Nodal, Session 7, considers a prosecution in which the Applicant apparently relied on claim recitations of a motor, a thermometer, and a control unit in traversing a 35 USC 101 rejection. We noted these recitations are not necessarily sufficient to overcome this rejection. (Apparently, the Examiner agreed with us.) Why not?
Almost 50 years ago, the Supreme Court stated in Gottschalk v. Benson, “Transformation and reduction of an article ‘to a different state or thing’ is the clue to the patentability of a process claim that does not include particular machines.” 409 U.S. 63, 70 (1972) (emphasis supplied). Thus, eligibility was believed based on a transformation or the inclusion of a particular machine.
This test was cited approvingly in Diamond v. Diehr, 450 U.S. 175, 184 (1981). Diehr considered the eligibility of a method for curing rubber using the Arrhenius equation. The claim recited, in part, “constantly providing a temperature (Z); repetitively calculating the Arrhenius equation, which is ln v = CZ + x, where v is the total required cure time; repetitively comparing each said calculation of the total required cure time and an elapsed time; and opening a press automatically.” Id. (cleaned up). The Supreme Court held the Diehr claim was patent eligible.
Although eligibility in the intervening years would focus on other issues (e.g., in State Street Bank), the Court of Appeals for the Federal Circuit explained in 2008 the “machine-or-transformation” (M-or-T) test was the only test for eligibility. In re Bilski, 545 F.3d 943 (en banc). Thus, the stage had been set to unwind this strict test.
First, the Supreme Court reversed the Federal Circuit’s Bilski decision in Bilski v. Kappos, explaining the “machine-or-transformation” test was a test but not the sole test. 561 U.S. 593 (2010) (slip op. at 8). Thus, eligibility had been freed from the machine-or-transformation test.
The Court then went further in Mayo v. Prometheus, characterizing Benson as holding that “implementing a mathematical principle on a physical machine, namely a computer, was not a patentable application of that principle.” 566 U.S. 66 (2012) (slip op. at 16).
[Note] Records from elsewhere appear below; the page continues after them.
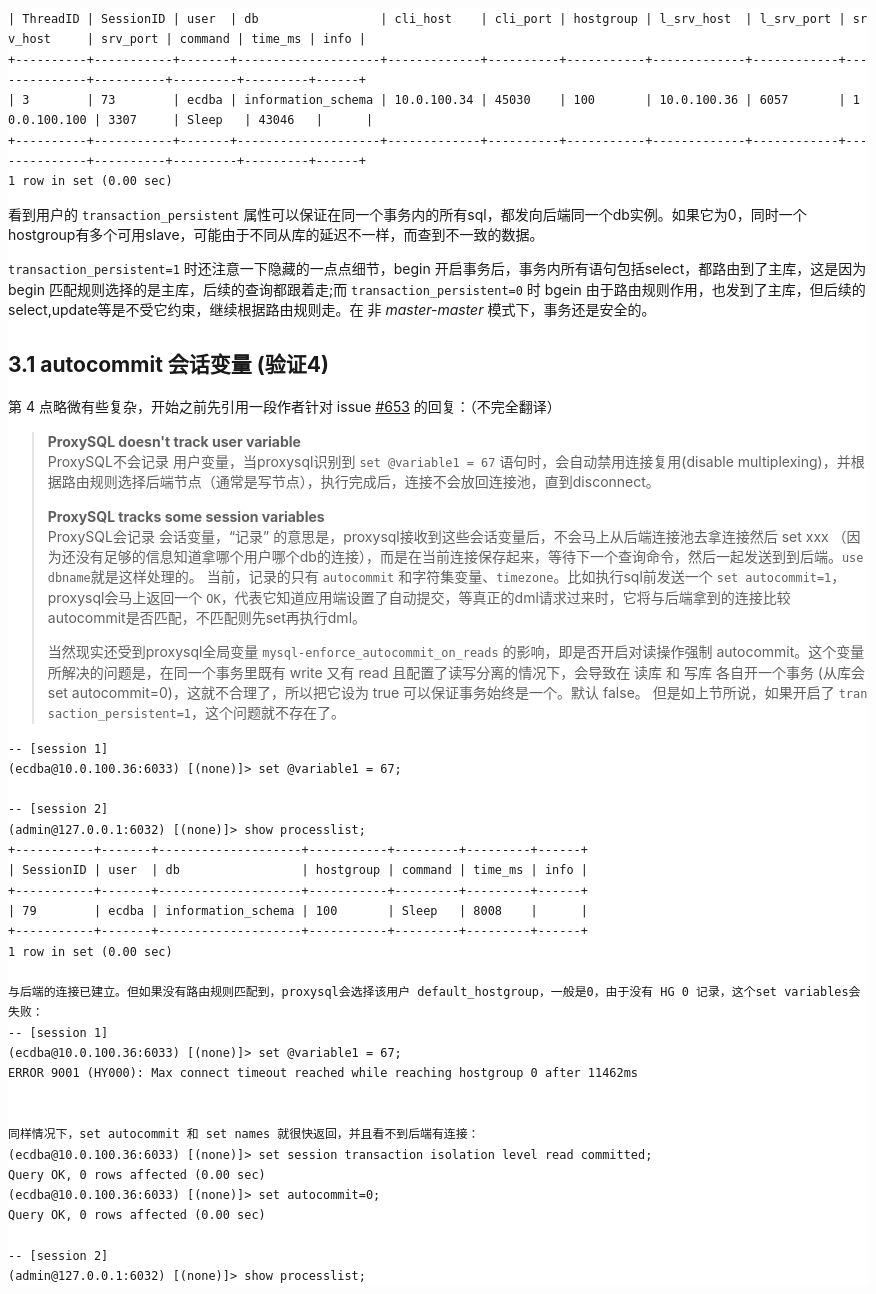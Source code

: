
 ```
| ThreadID | SessionID | user  | db                 | cli_host    | cli_port | hostgroup | l_srv_host  | l_srv_port | srv_host     | srv_port | command | time_ms | info |
+----------+-----------+-------+--------------------+-------------+----------+-----------+-------------+------------+--------------+----------+---------+---------+------+
| 3        | 73        | ecdba | information_schema | 10.0.100.34 | 45030    | 100       | 10.0.100.36 | 6057       | 10.0.100.100 | 3307     | Sleep   | 43046   |      |
+----------+-----------+-------+--------------------+-------------+----------+-----------+-------------+------------+--------------+----------+---------+---------+------+
1 row in set (0.00 sec)
```

看到用户的 `transaction_persistent` 属性可以保证在同一个事务内的所有sql，都发向后端同一个db实例。如果它为0，同时一个hostgroup有多个可用slave，可能由于不同从库的延迟不一样，而查到不一致的数据。

`transaction_persistent=1` 时还注意一下隐藏的一点点细节，begin 开启事务后，事务内所有语句包括select，都路由到了主库，这是因为 begin 匹配规则选择的是主库，后续的查询都跟着走;而 `transaction_persistent=0` 时 bgein 由于路由规则作用，也发到了主库，但后续的select,update等是不受它约束，继续根据路由规则走。在 非 *master-master* 模式下，事务还是安全的。


## 3.1 autocommit 会话变量 (验证4)
第 4 点略微有些复杂，开始之前先引用一段作者针对 issue [#653](https://github.com/sysown/proxysql/issues/653#issuecomment-241828093) 的回复：（不完全翻译）
> **ProxySQL doesn't track user variable**  
ProxySQL不会记录 用户变量，当proxysql识别到 `set @variable1 = 67` 语句时，会自动禁用连接复用(disable multiplexing)，并根据路由规则选择后端节点（通常是写节点），执行完成后，连接不会放回连接池，直到disconnect。
>
> **ProxySQL tracks some session variables**  
ProxySQL会记录 会话变量，“记录” 的意思是，proxysql接收到这些会话变量后，不会马上从后端连接池去拿连接然后 set xxx （因为还没有足够的信息知道拿哪个用户哪个db的连接），而是在当前连接保存起来，等待下一个查询命令，然后一起发送到到后端。`use dbname`就是这样处理的。
当前，记录的只有 `autocommit` 和字符集变量、`timezone`。比如执行sql前发送一个 `set autocommit=1`，proxysql会马上返回一个 `OK`，代表它知道应用端设置了自动提交，等真正的dml请求过来时，它将与后端拿到的连接比较autocommit是否匹配，不匹配则先set再执行dml。
>
> 当然现实还受到proxysql全局变量 `mysql-enforce_autocommit_on_reads` 的影响，即是否开启对读操作强制 autocommit。这个变量所解决的问题是，在同一个事务里既有 write 又有 read 且配置了读写分离的情况下，会导致在 读库 和 写库 各自开一个事务 (从库会set autocommit=0)，这就不合理了，所以把它设为 true 可以保证事务始终是一个。默认 false。
但是如上节所说，如果开启了 `transaction_persistent=1`，这个问题就不存在了。


```
-- [session 1] 
(ecdba@10.0.100.36:6033) [(none)]> set @variable1 = 67;

-- [session 2] 
(admin@127.0.0.1:6032) [(none)]> show processlist;
+-----------+-------+--------------------+-----------+---------+---------+------+
| SessionID | user  | db                 | hostgroup | command | time_ms | info |
+-----------+-------+--------------------+-----------+---------+---------+------+
| 79        | ecdba | information_schema | 100       | Sleep   | 8008    |      |
+-----------+-------+--------------------+-----------+---------+---------+------+
1 row in set (0.00 sec)

与后端的连接已建立。但如果没有路由规则匹配到，proxysql会选择该用户 default_hostgroup，一般是0，由于没有 HG 0 记录，这个set variables会失败：
-- [session 1] 
(ecdba@10.0.100.36:6033) [(none)]> set @variable1 = 67;
ERROR 9001 (HY000): Max connect timeout reached while reaching hostgroup 0 after 11462ms


同样情况下，set autocommit 和 set names 就很快返回，并且看不到后端有连接：
(ecdba@10.0.100.36:6033) [(none)]> set session transaction isolation level read committed;
Query OK, 0 rows affected (0.00 sec)
(ecdba@10.0.100.36:6033) [(none)]> set autocommit=0;
Query OK, 0 rows affected (0.00 sec)

-- [session 2] 
(admin@127.0.0.1:6032) [(none)]> show processlist;
```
That is, after Mayo, some particular machines, such as some computers, would be insufficient to provide patent eligibility.
The Supreme Court continued down this line in Alice v. CLS Bank. 573 U.S. 208 (2014). There, the Court explained the Diehr eligibility as premised on “additional” steps implemented by a thermocouple (not explicitly recited in Diehr Claim 1!) and a computer. Slip op. at 12-13. That is, Alice did not view the Diehr eligibility as premised on opening the press. (Indeed, our contemporary view would likely consider opening the press to be post-solution activity.) Alice’s characterization of Diehr suggested a computer could provide eligibility: eligibility did not require a “particular” machine like a press.
The Federal Circuit seemed to venture further in DDR Holdings v. Hotels.com. 773 F.3d 1245 (Fed. Cir. 2014). Specifically, the DDR Federal Circuit viewed Mayo as holding that eligibility is not necessarily granted by every particular machine: that is, computers are not the only machines that do not grant eligibility. Slip op. at 17 (“in Mayo, the Supreme Court emphasized that satisfying the machine-or-transformation test, by itself, is not sufficient to render a claim patent-eligible, as not all transformations or machine implementations infuse an otherwise ineligible claim with an ‘inventive concept.’”). After DDR, the operations of some “particular” machines are still insufficient to provide eligibility.
To be clear, the Supreme Court does not seem to have addressed recently the ineligibility of a claim directed to a non-computer machine in the electrical or mechanical arts. However, such a holding seems consistent with Mackay Radio & Telegraph Co. v. Radio Corp. of America, 306 U.S. 86 (1939).
The USPTO reached conclusions similar to ours in MPEP 2106.05(b). There, the USPTO concludes, “if a claim fails the Alice/Mayo test . . . , then the claim is ineligible even if it passes the M-or-T test.”